-- Opening Marker --

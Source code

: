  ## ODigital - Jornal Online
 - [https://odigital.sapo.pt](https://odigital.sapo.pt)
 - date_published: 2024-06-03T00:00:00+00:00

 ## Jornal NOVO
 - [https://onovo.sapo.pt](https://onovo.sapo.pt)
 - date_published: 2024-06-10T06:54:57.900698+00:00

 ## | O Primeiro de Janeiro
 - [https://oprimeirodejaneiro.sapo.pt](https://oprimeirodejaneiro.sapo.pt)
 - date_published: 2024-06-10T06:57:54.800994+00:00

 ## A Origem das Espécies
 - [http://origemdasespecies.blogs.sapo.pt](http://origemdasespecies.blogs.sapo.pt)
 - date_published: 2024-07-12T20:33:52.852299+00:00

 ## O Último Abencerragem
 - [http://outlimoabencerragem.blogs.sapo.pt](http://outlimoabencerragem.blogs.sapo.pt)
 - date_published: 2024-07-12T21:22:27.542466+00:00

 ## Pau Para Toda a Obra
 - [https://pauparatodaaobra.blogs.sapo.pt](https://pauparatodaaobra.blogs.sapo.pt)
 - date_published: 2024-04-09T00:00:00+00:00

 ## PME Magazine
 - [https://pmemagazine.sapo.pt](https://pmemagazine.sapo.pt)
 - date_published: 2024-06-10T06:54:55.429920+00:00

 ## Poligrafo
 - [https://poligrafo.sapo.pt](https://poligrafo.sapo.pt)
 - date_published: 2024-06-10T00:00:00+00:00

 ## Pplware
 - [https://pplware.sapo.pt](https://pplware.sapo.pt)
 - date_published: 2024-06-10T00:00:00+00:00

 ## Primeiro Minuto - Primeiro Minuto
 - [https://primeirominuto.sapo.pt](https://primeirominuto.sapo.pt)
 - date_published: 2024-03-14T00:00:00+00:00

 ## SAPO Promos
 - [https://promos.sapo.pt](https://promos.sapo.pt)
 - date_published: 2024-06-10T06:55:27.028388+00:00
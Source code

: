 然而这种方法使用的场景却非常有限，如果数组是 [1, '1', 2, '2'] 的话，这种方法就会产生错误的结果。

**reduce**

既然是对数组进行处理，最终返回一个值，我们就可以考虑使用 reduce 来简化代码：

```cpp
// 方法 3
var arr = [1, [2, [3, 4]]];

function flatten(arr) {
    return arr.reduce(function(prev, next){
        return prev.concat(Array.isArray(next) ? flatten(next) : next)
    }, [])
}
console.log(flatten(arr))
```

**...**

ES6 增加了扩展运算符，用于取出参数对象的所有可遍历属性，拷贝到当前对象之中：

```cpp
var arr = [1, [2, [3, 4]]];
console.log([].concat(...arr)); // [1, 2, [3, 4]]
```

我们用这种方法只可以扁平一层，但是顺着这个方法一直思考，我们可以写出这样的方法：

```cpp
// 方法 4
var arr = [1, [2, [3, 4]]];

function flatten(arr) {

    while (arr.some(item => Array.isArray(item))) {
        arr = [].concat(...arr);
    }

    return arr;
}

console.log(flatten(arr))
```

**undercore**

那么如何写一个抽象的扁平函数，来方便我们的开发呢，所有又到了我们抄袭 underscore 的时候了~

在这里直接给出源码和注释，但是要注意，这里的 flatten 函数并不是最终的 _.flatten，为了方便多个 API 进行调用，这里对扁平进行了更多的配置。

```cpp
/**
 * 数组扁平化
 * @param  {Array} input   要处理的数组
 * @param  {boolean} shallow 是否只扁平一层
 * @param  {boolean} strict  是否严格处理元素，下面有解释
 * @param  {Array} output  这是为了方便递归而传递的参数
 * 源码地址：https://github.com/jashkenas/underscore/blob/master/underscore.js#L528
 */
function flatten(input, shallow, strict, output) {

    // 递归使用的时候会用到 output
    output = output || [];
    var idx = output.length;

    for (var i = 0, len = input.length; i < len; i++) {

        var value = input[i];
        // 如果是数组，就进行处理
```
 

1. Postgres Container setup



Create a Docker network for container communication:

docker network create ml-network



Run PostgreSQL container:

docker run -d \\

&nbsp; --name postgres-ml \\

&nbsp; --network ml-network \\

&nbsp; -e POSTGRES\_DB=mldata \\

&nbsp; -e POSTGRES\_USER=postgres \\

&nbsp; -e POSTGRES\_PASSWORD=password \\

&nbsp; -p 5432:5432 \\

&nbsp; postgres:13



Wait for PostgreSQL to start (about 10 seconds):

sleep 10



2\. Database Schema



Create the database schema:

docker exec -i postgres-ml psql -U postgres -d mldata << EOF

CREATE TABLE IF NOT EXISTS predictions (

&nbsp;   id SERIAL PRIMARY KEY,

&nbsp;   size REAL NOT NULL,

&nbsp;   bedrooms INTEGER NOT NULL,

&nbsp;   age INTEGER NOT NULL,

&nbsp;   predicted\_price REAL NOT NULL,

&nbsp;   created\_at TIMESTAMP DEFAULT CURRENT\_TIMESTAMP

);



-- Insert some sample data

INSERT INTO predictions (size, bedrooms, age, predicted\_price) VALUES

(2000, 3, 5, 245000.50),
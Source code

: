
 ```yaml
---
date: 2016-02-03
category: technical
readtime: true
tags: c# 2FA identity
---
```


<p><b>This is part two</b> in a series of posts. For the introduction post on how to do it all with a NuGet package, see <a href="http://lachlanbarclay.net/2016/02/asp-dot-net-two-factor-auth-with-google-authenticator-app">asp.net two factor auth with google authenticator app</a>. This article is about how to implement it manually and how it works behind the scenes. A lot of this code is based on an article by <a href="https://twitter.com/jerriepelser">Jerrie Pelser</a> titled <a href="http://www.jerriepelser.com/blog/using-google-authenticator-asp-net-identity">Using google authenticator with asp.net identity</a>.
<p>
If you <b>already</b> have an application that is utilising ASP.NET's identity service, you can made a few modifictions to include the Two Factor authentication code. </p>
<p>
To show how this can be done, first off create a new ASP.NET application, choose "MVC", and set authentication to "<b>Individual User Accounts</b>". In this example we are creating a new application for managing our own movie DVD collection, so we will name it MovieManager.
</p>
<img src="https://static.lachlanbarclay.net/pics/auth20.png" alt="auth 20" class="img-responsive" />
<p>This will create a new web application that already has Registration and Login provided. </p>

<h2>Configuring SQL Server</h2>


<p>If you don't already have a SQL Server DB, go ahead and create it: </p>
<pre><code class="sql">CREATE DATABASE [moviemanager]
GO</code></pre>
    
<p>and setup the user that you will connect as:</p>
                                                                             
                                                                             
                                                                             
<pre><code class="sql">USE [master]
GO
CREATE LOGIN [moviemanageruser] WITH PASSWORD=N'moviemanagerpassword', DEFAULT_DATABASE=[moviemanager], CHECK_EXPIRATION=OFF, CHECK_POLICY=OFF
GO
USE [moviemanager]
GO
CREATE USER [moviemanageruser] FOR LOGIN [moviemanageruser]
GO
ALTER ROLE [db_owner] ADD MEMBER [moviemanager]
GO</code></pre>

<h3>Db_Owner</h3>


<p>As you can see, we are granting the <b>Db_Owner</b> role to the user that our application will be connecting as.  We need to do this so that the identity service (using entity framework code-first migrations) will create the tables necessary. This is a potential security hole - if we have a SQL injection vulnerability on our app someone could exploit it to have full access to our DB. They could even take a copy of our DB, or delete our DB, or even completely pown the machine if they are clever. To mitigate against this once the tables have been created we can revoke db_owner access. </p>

-- Closing Marker --

The task
Throughout the data above, report every line that contains the string "Array".

Result of the exercise
        return prev.concat(Array.isArray(next) ? flatten(next) : next)
    while (arr.some(item => Array.isArray(item))) {
 * @param  {Array} input   要处理的数组
 * @param  {Array} output  这是为了方便递归而传递的参数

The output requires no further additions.